MPLS is actually great
Despite some anti-MPLS marketing from SD-WAN vendors and the likes, as a transport technology there is no real alternative to MPLS1. It provides:
- Low-overhead underlay for services, so only provider edge routers (PE) need to carry full Internet tables and VRFs for L3VPN
- Traffic engineering allows to evenly load balance traffic in any topology, provide low-latency path for services that need it, disjoint path for A/B feeds etc
- Fast reroute enables sub-50ms convergence after link/node failures
However, over the course of its evolution, MPLS has become unnecessarily complex. Let’s try to understand why.
Traditional MPLS stack
Normally the MPLS network would run IS-IS or OSPF for IP routing, LDP or RSVP for label distribution, and BGP with its many address families for MPLS services. Something like this:
There are 3 problems with the traditional MPLS stack: operational complexity, protocol limitations and interoperability.
Operational complexity
LDP is fairly simple to configure and operate but it doesn’t support Traffic Engineering and has limited support for fast reroute using remote LFA.

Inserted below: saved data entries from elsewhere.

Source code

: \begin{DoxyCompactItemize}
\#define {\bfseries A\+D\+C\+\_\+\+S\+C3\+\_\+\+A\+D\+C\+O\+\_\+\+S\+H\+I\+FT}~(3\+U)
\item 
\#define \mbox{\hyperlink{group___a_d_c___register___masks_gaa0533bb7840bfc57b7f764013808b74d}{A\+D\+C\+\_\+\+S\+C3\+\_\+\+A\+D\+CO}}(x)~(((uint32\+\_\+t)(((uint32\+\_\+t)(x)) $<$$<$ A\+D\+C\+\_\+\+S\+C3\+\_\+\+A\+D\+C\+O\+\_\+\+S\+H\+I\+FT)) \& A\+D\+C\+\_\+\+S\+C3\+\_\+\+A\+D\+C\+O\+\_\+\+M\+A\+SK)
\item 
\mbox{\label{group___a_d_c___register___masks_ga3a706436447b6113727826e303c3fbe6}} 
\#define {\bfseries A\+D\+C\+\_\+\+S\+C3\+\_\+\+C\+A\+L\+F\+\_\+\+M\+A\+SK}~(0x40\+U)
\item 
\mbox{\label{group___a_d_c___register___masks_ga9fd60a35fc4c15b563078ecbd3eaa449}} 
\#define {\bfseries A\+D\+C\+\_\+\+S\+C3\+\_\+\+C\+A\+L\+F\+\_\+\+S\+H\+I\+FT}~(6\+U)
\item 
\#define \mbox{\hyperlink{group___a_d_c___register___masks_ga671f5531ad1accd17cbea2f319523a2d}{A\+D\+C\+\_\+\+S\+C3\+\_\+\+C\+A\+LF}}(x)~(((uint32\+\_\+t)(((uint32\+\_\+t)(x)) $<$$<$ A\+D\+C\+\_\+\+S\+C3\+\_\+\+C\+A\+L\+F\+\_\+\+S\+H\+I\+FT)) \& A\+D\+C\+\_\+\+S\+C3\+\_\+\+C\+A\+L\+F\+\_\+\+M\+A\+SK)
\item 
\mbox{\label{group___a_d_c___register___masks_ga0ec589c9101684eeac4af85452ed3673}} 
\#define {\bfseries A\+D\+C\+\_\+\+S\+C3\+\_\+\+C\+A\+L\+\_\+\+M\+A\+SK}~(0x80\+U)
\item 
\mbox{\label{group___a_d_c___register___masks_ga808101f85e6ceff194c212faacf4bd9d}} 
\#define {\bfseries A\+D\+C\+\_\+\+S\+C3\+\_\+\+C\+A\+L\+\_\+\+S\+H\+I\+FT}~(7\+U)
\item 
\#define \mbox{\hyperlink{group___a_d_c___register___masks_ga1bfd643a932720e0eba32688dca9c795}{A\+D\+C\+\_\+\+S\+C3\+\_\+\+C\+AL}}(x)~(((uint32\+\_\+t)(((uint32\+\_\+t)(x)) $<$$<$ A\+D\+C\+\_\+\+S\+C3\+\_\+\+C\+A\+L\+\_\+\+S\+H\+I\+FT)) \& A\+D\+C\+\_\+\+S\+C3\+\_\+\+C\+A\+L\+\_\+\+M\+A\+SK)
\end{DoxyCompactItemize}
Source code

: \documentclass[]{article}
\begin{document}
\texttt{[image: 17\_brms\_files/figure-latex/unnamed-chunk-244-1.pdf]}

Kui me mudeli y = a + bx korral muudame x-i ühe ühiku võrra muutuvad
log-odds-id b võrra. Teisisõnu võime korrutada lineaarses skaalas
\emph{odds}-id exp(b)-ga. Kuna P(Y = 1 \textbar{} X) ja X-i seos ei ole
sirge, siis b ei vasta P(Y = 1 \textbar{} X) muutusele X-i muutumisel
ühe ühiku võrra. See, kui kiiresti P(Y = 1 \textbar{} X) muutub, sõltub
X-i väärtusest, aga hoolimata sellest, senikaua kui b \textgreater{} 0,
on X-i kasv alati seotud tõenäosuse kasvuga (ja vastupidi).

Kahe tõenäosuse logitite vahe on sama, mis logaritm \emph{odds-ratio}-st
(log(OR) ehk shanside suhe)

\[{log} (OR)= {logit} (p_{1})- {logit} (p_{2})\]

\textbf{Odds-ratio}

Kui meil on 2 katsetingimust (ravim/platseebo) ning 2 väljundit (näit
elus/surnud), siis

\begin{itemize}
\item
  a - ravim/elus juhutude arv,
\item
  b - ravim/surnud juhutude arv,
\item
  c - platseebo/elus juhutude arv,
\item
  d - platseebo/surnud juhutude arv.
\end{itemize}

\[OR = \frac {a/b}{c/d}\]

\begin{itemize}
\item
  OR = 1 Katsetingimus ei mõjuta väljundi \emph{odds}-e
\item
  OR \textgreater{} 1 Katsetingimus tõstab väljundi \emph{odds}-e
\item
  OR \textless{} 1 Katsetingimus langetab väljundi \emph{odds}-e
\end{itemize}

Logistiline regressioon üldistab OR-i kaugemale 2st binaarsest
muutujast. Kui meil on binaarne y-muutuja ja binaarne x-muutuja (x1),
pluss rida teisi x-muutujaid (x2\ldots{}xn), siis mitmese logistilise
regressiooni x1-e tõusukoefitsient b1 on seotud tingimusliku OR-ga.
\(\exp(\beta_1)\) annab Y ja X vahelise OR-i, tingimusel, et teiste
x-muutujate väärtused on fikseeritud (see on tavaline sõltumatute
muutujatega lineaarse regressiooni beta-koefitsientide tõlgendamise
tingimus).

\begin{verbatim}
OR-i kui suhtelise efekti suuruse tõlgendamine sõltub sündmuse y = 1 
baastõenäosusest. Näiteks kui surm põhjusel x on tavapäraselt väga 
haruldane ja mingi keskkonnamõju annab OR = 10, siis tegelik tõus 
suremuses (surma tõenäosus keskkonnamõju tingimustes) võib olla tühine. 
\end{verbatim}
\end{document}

RSVP supports Traffic Engineering but requires a mesh of p2p tunnels which limits scalability.
So in practice, “LDP or RSVP” often becomes “LDP and RSVP”: LDP within each PoP and RSVP on WAN links connecting different PoPs; with targeted LDP sessions over RSVP links. Which further increases complexity as now you have to operate 2 label protocols.
Something like this:
Protocol limitations
These are fundamental and apply to all implementations:
- Poor ECMP support. RSVP doesn’t support ECMP at all; LDP supports it but can run into limitations ([1], [2]). ECMP and Leaf/Spine designs are very common in modern networks.
- LDP-IGP sync. While its purpose is to prevent traffic blackholing during reconvergence, it’s easy to shot yourself in the foot and create a situation when IGP sessions get stuck and never come up [3].
- Traffic Engineering with RSVP is non-deterministic. Since every router signals its LSP independently of others, the ultimate state of routing depends on the sequence of events and can be different every time the network reconverges.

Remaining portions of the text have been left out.